- [WORK ITEM]:
For this task, retype the records below exactly.

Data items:
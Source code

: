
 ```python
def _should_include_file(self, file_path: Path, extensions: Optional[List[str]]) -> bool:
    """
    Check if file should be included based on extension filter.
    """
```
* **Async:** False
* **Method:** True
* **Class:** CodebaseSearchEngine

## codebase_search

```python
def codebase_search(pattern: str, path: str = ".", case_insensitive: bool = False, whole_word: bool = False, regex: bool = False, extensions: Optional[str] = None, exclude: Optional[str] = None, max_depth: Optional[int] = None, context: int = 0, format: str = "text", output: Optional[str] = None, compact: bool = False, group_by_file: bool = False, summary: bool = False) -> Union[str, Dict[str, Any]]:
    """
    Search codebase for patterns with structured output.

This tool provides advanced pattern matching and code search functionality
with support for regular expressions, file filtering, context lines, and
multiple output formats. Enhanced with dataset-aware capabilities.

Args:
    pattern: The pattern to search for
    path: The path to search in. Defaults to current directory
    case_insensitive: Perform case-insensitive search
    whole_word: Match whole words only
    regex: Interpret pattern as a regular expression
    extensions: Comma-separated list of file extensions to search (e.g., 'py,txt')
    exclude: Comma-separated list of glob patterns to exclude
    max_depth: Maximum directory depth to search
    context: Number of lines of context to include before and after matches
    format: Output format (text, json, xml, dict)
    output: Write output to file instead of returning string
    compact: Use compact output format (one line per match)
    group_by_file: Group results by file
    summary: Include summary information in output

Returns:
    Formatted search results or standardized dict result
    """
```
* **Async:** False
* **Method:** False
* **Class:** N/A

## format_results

- [ANSWER AREA]:
Source code

:
 ```python
def _should_include_file(self, file_path: Path, extensions: Optional[List[str]]) -> bool:
    """
    Check if file should be included based on extension filter.
    """
```
* **Async:** False
* **Method:** True
* **Class:** CodebaseSearchEngine

## codebase_search

```python
def codebase_search(pattern: str, path: str = ".", case_insensitive: bool = False, whole_word: bool = False, regex: bool = False, extensions: Optional[str] = None, exclude: Optional[str] = None, max_depth: Optional[int] = None, context: int = 0, format: str = "text", output: Optional[str] = None, compact: bool = False, group_by_file: bool = False, summary: bool = False) -> Union[str, Dict[str, Any]]:
    """
    Search codebase for patterns with structured output.

This tool provides advanced pattern matching and code search functionality
with support for regular expressions, file filtering, context lines, and
multiple output formats. Enhanced with dataset-aware capabilities.

Args:
    pattern: The pattern to search for
    path: The path to search in. Defaults to current directory
    case_insensitive: Perform case-insensitive search
    whole_word: Match whole words only
    regex: Interpret pattern as a regular expression
    extensions: Comma-separated list of file extensions to search (e.g., 'py,txt')
    exclude: Comma-separated list of glob patterns to exclude
    max_depth: Maximum directory depth to search
    context: Number of lines of context to include before and after matches
    format: Output format (text, json, xml, dict)
    output: Write output to file instead of returning string
    compact: Use compact output format (one line per match)
    group_by_file: Group results by file
    summary: Include summary information in output

Returns:
    Formatted search results or standardized dict result
    """
```
* **Async:** False
* **Method:** False
* **Class:** N/A

## format_results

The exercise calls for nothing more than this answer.